Herausgabeanspruch eines Hundes abgewiesen

Ein Gericht hat entschieden, dass eine Klägerin keinen Anspruch auf Herausgabe eines Hundes hat. In dem Fall ging es um die Frage, ob die Klägerin Eigentümerin des Hundes ist und ob der Beklagte den Hund herausgeben muss.

Kein vertraglicher Herausgabeanspruch

Das Gericht stellte fest, dass keine vertraglichen Herausgabeansprüche im Zusammenhang mit einer Vereinbarung aus September 2021 bestehen. Unabhängig davon, ob die Vereinbarung als Schenkungs-, Verwahrungs- oder Leihvertrag eingestuft wird, ergibt sich daraus kein noch bestehender Herausgabeanspruch.

Kein Eigentum der Klägerin

Die Klägerin konnte nicht nachweisen, dass sie Eigentümerin des Hundes ist. Sie legte nicht dar, dass sie bei der Anschaffung des Hundes (Mit-)Eigentümerin geworden wäre, und konnte auch keinen späteren Erwerbsvorgang von dem Beklagten schlüssig darlegen.

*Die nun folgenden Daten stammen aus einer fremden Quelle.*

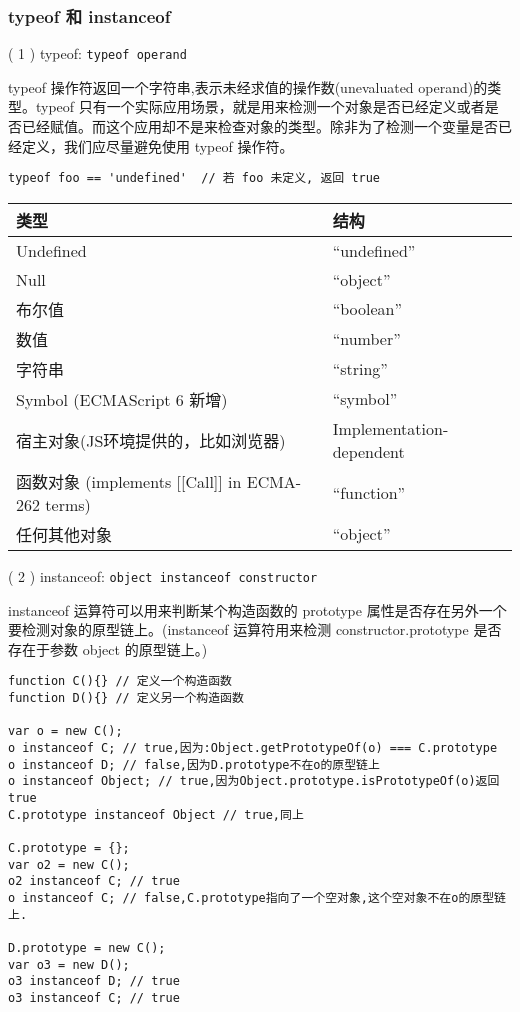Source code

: \subsubsection{typeof 和 instanceof}\hypertarget{typeof--instanceof}{}\label{typeof--instanceof}

( 1 ) typeof: \texttt{typeof operand}

typeof 操作符返回一个字符串,表示未经求值的操作数(unevaluated operand)的类型。typeof 只有一个实际应用场景，就是用来检测一个对象是否已经定义或者是否已经赋值。而这个应用却不是来检查对象的类型。除非为了检测一个变量是否已经定义，我们应尽量避免使用 typeof 操作符。

\begin{verbatim}typeof foo == 'undefined'  // 若 foo 未定义, 返回 true
\end{verbatim}

\begin{longtable}{|l|l|}   %
\hline
类型 & 结构\\
\hline
Undefined & ``undefined''\\
Null & ``object''\\
布尔值 & ``boolean''\\
数值 & ``number''\\
字符串 & ``string''\\
Symbol (ECMAScript 6 新增) & ``symbol''\\
宿主对象(JS环境提供的，比如浏览器) & Implementation-dependent\\
函数对象 (implements [[Call]] in ECMA-262 terms) & ``function''\\
任何其他对象 & ``object''\\
\hline
\end{longtable}   %

( 2 ) instanceof: \texttt{object instanceof constructor}

instanceof 运算符可以用来判断某个构造函数的 prototype 属性是否存在另外一个要检测对象的原型链上。(instanceof 运算符用来检测 constructor.prototype 是否存在于参数 object 的原型链上。)

\begin{verbatim}function C(){} // 定义一个构造函数
function D(){} // 定义另一个构造函数

var o = new C();
o instanceof C; // true,因为:Object.getPrototypeOf(o) === C.prototype
o instanceof D; // false,因为D.prototype不在o的原型链上
o instanceof Object; // true,因为Object.prototype.isPrototypeOf(o)返回true
C.prototype instanceof Object // true,同上

C.prototype = {};
var o2 = new C();
o2 instanceof C; // true
o instanceof C; // false,C.prototype指向了一个空对象,这个空对象不在o的原型链上.

D.prototype = new C();
var o3 = new D();
o3 instanceof D; // true
o3 instanceof C; // true
\end{verbatim}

Kein Anspruch aus Besitzentziehung

Das Gericht entschied zudem, dass die Klägerin keinen Anspruch auf Herausgabe des Hundes aus Besitzentziehung gemäß § 861 Abs. 1 BGB hat. Sie konnte nicht nachweisen, dass der Beklagte den Hund aktuell besitzt. Der Beklagte trug vor, dass er den Hund Ende November 2021 an einen Zeugen verkauft habe.

Weitere Ansprüche ebenfalls nicht gegeben

Auch ein Anspruch aus § 1007 Abs. 1, Abs. 2, § 823 Abs. 1 oder § 812 Abs. 1 Satz 1 BGB besteht nicht. Die Kostenentscheidung beruht auf § 21 GKG und § 91 Abs. 1 ZPO. Die Entscheidung über die vorläufige Vollstreckbarkeit beruht auf §§ 708 Nr. 11, 711 ZPO.


Urteil im Volltext

AG Siegburg – Az.: 115 C 182/21 – Urteil vom 20.04.2022

Das Versäumnisurteil vom 21.12.2021 wird aufgehoben.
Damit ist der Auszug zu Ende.